Au bureau veillait la brune et sévère Marie ; elle entendit le léger bruit qu’il faisait et se retourna.
Auprès de l’escalier, un nouveau, un Grec au grand toupet, souffrait et gémissait dans un lit. Il ne pouvait pas rester allongé, il était assis, et de ses yeux effrayés d’insomniaque, il accompagna Paul Nikolaïevitch.
Sur le palier intermédiaire, il y avait quelqu’un de tout petit, encore peigné, tout jaune tout jaune, qui était à demi assis, à demi couché sur deux oreillers placés sous lui et qui respirait avec un ballon d’oxygène. Sur sa table de nuit, il y avait des oranges, des gâteaux secs, du rahat-lokoum, du kéfir, mais tout cela lui était indifférent : le simple air pur immatériel n’entrait pas dans ses poumons en quantité suffisante.
Dans le corridor du bas, il y avait encore des lits avec des malades. Certains dormaient. Une vieille à l’air oriental, échevelée, se débattait de souffrance sur son oreiller.
Il passa encore une petite pièce où sur le même divan court et malpropre, on faisait indifféremment allonger tout le monde pour les lavements.
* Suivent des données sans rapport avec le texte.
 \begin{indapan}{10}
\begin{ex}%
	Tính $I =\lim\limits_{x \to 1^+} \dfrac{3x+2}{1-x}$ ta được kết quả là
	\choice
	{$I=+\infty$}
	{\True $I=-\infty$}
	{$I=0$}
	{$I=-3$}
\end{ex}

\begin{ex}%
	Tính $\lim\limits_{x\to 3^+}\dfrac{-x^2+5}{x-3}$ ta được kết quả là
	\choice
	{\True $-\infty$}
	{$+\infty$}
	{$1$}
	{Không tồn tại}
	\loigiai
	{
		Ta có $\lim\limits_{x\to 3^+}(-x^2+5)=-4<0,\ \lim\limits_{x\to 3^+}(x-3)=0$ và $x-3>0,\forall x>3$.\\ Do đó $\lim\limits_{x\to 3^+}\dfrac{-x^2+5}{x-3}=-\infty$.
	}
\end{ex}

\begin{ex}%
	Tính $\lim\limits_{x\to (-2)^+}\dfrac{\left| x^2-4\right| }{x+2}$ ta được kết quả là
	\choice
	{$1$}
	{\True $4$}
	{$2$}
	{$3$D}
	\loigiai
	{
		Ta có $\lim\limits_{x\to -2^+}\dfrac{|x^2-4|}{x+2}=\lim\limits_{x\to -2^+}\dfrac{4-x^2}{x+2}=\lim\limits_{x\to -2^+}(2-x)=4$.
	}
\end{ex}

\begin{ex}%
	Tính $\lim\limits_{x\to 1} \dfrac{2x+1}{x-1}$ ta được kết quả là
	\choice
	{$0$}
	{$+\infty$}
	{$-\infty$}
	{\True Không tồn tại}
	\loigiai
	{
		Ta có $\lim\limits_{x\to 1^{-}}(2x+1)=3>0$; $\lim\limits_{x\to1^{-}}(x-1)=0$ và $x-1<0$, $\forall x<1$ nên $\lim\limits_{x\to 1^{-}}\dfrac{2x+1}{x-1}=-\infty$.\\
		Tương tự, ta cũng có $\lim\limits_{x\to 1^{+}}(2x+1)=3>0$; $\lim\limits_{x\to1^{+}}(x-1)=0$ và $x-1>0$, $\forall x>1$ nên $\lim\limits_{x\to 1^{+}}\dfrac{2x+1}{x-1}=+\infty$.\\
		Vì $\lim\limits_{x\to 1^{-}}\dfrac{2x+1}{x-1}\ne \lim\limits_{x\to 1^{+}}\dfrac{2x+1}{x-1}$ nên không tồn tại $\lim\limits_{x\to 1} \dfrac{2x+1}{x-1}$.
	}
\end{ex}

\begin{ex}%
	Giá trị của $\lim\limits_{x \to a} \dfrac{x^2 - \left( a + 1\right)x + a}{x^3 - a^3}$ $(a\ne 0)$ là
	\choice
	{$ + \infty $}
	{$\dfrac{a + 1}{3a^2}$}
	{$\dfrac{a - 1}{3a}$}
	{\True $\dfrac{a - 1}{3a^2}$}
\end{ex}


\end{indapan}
Enfin, après avoir gonflé ses poumons d’air, en essayant de le garder le plus longtemps possible. Paul Nikolaïevitch entra dans les waters. Dans ces waters, sans cabines et même sans sièges, il se sentait tout spécialement privé de ses défenses et ramené à l’état de poussière. Les filles de salle les nettoyaient plusieurs Lois par jour, mais ne suffisaient pas à la tâche et il y avait toujours des traces fraîches de vomissures, de sang et de saleté. Car ceux qui se servaient de ces waters étaient des sauvages qui n’avaient pas l’habitude des commodités, et des malades à toute extrémité. Il aurait fallu parvenir jusqu’au médecin-chef et obtenir de lui la permission d’utiliser les toilettes des médecins.
Mais Paul Nikolaïevitch s’était formulé cette idée pratique sans grande énergie.
Il repassa devant la cabine aux lavements, devant la Kazakhe échevelée, devant ceux qui dormaient dans le corridor.
Devant le condamné au ballon d’oxygène.
En haut le Grec lui chuchota dans un râle effrayant :
— Dis, mon vieux ! Ici, on guérit tout le monde ? Ou bien il y en a aussi qui meurent ?
Roussanov lui jeta un regard sauvage et il eut alors la sensation cuisante qu’il ne pouvait plus tourner la tête sans tourner le torse tout entier, comme Ephrem. Cette excroissance affreuse à son cou appuyait en haut sur sa mâchoire et en bas sur sa clavicule.
Il se hâta de regagner son lit.
A quoi pensait-il encore ?... Qui craignait-il encore ? En qui avait-il espoir ?...
Là, entre sa mâchoire et sa clavicule, il y avait son destin.
Son tribunal
Et devant ce tribunal, il n’avait plus ni relations, ni mérites, ni défense.